Zinash, from Addis Ababa, is a 26 year old student doing a PhD at Stellenbosch University’s Postharvest Technology Research Laboratory.
She won a scholarship to study in another country and wanted to explore. She chose Stellenbosch because of a professor well known in her field.
But she has some regrets. It is complicated, she says, to make friends here. She is expected to do her PhD in three years, but she would like to complete her studies sooner. Her parents are worried about her safety in South Africa.
Most of her friends, she says, are foreigners from Europe who came here on an exchange programme.
“White South Africans are conservative. I can say they don’t even want to say hello to others.”
Only one of her friends has a South African friend and they met in Europe, not here.
She has never been a victim of xenophobia but she feels she will never be part of South Africa.

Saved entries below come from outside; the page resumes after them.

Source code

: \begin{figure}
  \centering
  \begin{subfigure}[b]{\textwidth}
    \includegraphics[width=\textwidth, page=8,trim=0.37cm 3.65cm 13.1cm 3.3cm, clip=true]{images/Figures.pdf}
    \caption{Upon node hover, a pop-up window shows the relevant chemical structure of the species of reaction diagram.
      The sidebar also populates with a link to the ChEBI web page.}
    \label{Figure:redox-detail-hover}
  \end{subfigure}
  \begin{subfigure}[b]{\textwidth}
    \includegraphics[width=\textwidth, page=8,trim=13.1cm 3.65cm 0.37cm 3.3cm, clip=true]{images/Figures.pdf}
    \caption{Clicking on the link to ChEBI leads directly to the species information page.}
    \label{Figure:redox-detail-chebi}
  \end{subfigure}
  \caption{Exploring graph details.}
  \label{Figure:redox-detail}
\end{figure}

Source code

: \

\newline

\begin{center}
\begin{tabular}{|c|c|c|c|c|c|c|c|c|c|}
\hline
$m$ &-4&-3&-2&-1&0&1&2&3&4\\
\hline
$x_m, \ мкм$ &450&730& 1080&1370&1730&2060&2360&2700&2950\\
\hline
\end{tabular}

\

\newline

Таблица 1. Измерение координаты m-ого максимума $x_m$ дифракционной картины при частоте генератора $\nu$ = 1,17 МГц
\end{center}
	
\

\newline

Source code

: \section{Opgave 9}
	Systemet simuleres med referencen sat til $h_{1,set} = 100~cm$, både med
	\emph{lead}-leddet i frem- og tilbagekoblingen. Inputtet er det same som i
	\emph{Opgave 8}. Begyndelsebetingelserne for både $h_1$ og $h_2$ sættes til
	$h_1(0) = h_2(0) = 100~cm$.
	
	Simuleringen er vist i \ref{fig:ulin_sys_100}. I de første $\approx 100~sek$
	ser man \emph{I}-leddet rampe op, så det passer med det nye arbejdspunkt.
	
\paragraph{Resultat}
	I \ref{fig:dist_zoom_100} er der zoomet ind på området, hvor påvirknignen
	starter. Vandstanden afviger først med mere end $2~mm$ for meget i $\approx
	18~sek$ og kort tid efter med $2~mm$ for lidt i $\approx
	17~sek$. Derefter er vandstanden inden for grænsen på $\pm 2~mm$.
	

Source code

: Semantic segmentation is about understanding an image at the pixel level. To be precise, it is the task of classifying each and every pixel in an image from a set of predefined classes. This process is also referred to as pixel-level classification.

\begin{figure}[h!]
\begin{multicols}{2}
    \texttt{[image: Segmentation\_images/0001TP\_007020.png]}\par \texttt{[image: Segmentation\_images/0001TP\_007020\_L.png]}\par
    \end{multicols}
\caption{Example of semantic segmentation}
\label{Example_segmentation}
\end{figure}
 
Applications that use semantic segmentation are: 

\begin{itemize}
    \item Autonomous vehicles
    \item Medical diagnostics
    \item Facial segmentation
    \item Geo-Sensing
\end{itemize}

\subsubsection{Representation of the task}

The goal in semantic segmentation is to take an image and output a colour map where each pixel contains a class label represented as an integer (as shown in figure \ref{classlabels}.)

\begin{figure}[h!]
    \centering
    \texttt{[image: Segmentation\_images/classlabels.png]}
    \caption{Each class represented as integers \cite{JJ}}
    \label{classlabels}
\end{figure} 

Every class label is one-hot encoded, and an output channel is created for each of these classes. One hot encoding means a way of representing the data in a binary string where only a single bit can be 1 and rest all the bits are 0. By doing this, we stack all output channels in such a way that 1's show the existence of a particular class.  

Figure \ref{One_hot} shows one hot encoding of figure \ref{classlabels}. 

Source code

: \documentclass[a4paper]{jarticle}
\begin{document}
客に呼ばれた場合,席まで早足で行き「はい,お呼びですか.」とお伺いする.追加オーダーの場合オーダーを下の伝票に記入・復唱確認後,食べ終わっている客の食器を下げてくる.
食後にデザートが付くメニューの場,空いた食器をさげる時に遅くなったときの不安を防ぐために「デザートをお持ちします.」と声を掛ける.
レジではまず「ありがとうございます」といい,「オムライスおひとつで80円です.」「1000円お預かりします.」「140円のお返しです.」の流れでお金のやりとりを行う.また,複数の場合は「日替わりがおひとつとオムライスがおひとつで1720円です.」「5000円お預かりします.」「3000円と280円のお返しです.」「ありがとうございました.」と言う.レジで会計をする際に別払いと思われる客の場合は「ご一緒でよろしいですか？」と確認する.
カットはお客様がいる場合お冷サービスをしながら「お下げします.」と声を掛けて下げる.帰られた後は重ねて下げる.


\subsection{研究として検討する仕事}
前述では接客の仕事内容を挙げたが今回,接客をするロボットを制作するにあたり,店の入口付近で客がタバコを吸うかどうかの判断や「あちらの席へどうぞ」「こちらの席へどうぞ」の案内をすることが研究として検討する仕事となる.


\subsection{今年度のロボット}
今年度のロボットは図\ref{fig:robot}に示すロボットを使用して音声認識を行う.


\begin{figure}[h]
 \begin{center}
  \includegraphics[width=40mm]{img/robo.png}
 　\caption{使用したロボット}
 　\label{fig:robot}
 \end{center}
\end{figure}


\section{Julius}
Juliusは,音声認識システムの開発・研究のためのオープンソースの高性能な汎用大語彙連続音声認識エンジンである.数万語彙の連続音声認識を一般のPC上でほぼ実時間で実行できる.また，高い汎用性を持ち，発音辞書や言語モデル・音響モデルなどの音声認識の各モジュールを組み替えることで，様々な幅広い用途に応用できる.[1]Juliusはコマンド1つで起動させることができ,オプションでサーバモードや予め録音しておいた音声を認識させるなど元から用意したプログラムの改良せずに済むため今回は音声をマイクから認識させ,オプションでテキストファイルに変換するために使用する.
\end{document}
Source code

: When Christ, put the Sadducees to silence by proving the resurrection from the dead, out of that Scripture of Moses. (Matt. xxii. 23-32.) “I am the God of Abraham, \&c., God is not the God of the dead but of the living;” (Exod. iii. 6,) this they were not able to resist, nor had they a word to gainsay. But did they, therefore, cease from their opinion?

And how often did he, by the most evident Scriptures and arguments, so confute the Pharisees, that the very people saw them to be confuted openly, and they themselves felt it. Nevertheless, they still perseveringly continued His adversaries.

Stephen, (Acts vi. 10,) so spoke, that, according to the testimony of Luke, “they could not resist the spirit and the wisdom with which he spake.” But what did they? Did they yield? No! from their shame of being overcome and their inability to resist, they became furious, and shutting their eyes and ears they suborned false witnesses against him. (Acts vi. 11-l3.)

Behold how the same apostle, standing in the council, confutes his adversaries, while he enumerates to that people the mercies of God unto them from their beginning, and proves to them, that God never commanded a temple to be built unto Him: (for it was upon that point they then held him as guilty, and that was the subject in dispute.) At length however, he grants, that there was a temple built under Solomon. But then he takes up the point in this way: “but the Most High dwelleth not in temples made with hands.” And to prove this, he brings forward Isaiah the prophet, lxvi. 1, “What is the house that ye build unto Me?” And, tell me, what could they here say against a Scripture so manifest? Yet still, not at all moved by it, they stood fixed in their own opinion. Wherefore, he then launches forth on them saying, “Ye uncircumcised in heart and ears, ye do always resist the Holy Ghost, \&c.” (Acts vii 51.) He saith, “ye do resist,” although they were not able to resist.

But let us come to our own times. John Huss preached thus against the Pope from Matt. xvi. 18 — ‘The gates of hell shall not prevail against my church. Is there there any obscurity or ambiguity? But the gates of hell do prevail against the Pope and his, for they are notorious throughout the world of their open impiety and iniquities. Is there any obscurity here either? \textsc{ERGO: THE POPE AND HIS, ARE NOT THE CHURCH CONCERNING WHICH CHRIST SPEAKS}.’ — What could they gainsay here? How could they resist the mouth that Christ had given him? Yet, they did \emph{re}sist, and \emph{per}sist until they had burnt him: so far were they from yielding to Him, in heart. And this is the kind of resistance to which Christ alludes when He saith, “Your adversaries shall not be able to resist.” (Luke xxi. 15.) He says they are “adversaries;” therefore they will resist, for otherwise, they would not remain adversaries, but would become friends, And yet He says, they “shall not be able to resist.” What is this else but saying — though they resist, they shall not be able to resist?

Ali Mohammed was working in Jarso, Ethiopia on an agricultural project in April 1988 when the project was attacked by rebel fighters who kidnapped Mohammed and colleagues and left them in South Sudan. Mohammed managed to find his way to a village and then back to Jarso. The camp had been burned down.
Ali Mohammed at his shop. Photo by Christine Ayela.
After this incident Mohammed decided to leave. He left for Kenya in February 1991, leaving his two sisters in Ethiopia.
“Something was pushing me from inside to leave my job and go far away to free myself, where nobody can recognise me, where I could be free from the past , from everything.”
In 1994 he began what was to be a long journey through Tanzania, Zambia, Malawi, Mozambique and Swaziland to the South African border and join Johannesburg. After a few days in Johannesburg, he left for Cape Town, excited by the discovery of a new country in the midst of change.
But, he says, he soon realised that South Africans were very suspicious of strangers.
He suffered a xenophobic attack in Grassy Park at the house he was living in with Ethiopian friends, and was disappointed by the response of the police, who never took the matter further. He was attacked a second time, in a park in Woodstock, by nine young men who stole his jacket and his passport - and once again he found little help from the police, he says.
But he obtained South African citizenship in 1998 and has a clothing store in Bellville, where he lives.
Today Mohammed has no complaints. He is happy, he says, partly because his religion, Islam, helps him to stand back from his experiences and see them clearly. He has self-published a book about his experiences.
He returns to see his sisters in Ethiopia sometimes.
But he does not feel safe in South Africa.
“We are not secure here,” he says. “We lost many of our colleagues from xenophobic attacks.”